Funny thing is that I'm not aware of anyone not getting gasoline that wanted it. I'm not seeing gas stations with signs saying "no gas today" and others saying "gas here - $10 / gallon".
In a rational market that knows what it's supply is and what it's demand is, prices should remain stable until demand reaches 99% of supply. It's when demand = supply (or demand > supply) that prices should rise to reduce demand.
Gasoline is also funny relative to crude oil.
We have a situation (in the USA) where gasoline refinery capacity is more of a problem vs the supply of crude oil.
Yet when gasoline supply gets tight, crude-oil prices spike up (which doesn't make sense because a refinery problem necessarily means a temporary "glut" of crude waiting to be refined).

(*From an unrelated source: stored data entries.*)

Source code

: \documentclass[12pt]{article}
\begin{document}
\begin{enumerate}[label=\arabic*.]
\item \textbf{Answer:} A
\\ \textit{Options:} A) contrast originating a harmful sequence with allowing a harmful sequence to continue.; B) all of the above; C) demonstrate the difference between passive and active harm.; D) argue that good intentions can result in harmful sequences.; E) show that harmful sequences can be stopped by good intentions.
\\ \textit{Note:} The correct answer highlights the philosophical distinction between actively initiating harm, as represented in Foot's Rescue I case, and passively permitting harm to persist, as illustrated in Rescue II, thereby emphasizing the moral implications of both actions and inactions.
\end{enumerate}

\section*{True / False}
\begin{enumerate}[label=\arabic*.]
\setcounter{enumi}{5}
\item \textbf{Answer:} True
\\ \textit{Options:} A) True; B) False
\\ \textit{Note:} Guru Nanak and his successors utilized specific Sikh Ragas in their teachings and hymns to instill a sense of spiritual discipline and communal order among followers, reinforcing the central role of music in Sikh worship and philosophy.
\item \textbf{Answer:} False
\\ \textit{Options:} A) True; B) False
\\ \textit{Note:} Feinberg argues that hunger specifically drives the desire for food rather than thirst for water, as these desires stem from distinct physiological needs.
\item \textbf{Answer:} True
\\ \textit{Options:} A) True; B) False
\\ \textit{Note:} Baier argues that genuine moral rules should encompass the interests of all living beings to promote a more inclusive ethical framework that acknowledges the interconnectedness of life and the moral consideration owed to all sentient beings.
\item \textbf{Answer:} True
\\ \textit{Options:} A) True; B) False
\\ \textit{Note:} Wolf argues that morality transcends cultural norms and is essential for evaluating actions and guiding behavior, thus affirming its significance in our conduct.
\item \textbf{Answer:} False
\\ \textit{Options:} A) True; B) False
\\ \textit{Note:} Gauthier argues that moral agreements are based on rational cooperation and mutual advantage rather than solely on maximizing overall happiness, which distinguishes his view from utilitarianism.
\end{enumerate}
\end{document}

Gasoline has tripled in price in say 5 years. Did it cost more to refine that gasoline? Did it cost more to transport that gasoline to service stations? Crude oil has also trippled in price over the past
5 years. Does it cost more to pump a barrel of oil now than it did 5 years ago?Maybe 50 years ago individual gas stations bought and paid for their gasoline supply and then could turn around and sell it for what-ever the market would tolerate, but today I think that gas stations owned by individuals (or independants) don't actually own the gasoline in their tanks (the refiners do, and they're the ones telling the gas station staff what price to set the sign at).
When it comes to crude oil that pumped from the ground (or oil well) in USA/Canada, does anyone know if the oil is "owned" by the gov't - and the oil companies pay a royalty or set amount for the right to pull it out?
There may be a global price for crude oil once it's in a barrel (or tanker ship), but what cut do the various gov'ts around the world get when that oil is pulled from the ground?
Why is gasoline in Venezuela cost 17 cents a gallon?